I won’t interrupt her work. I’ll refine it. I won’t contradict her narrative. I’ll remove what doesn’t belong.

She was very close now. Close to understanding what this actually was. Close to seeing the shape of the work.

And I hope she didn’t misunderstand me.

That wouldn’t be good for her.

Noise is everywhere. But relevance? Relevance is earned. And she’s earning it beautifully.

Chapter

Eleven

MALLORY

Iwoke up to a silence that felt deliberate. Not the hollow quiet of an empty apartment, not the nervous kind of a place meant to be temporary, but a more curated absence of sound. The type that settled in following the making of decisions that can’t be unmade.

The safe house smelled faintly of disinfectant and stale coffee. Morning light filtered through the reinforced windows in a thin, colorless band that didn’t quite reach the couch. I lay there for a moment longer than necessary, staring at the ceiling, listening.

Nothing.

No voices. No footsteps. No muted argument in the kitchenette.

Flint was gone.

I didn’t know how I knew at first. I just did. It was the absence of pressure more than anything else. The absence of his pacing, his sighs, the way he hovered without admitting that’s what he was doing.

I sat up and checked my phone. No missed calls. No messages. No reaction.

That last one was the one that mattered.

I scrolled anyway—news alerts, social media, internal network feeds.

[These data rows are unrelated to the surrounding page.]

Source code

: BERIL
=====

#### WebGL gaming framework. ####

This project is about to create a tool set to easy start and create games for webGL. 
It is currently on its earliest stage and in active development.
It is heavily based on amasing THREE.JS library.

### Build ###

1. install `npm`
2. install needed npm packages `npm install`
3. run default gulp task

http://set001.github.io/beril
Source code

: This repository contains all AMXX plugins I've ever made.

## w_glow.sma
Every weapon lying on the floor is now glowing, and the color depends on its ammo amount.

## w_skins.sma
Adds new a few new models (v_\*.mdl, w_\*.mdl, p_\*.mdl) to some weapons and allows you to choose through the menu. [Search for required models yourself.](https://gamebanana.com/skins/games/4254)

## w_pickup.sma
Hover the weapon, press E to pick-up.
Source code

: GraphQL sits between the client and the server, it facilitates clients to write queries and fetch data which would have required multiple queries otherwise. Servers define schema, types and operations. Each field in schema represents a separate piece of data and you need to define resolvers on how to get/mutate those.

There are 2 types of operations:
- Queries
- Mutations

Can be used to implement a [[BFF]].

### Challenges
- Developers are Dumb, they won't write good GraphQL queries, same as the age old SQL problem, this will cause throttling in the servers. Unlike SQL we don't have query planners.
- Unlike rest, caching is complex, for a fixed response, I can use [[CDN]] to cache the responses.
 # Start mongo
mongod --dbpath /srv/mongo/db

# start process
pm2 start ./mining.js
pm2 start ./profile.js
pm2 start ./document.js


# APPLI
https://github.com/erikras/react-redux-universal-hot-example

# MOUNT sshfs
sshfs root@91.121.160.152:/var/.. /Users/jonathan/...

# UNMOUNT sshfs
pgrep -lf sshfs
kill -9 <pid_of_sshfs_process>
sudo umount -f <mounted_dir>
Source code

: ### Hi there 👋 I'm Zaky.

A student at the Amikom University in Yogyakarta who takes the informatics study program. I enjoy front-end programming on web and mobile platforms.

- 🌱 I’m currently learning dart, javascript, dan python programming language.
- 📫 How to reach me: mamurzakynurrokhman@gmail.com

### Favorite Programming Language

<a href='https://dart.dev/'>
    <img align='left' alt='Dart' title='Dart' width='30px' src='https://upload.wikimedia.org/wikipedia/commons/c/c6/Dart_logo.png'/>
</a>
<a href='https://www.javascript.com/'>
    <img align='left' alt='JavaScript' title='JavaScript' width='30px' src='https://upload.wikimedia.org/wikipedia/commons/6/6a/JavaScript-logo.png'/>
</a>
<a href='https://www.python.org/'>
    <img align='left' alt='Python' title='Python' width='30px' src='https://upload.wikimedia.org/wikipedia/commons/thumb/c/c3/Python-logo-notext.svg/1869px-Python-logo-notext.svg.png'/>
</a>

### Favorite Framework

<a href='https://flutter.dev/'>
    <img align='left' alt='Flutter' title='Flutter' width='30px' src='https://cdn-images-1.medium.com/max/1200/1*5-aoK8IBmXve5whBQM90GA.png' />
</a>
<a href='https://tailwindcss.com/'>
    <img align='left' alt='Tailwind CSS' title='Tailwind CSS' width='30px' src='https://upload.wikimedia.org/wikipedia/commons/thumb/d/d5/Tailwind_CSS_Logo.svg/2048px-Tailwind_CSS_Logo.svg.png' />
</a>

Nothing referencing the story I hadn’t aired. No speculation. No backlash. No premature commentary trying to fill a vacuum I’d deliberately left.

Silence.

I smiled despite myself.

The bathroom door was open. Dry. Unused. His charger was gone from the outlet near the table. The extra coffee mug—his—wasn’t in the sink.

He hadn’t stormed out. He hadn’t made a point of leaving. He’d just… left.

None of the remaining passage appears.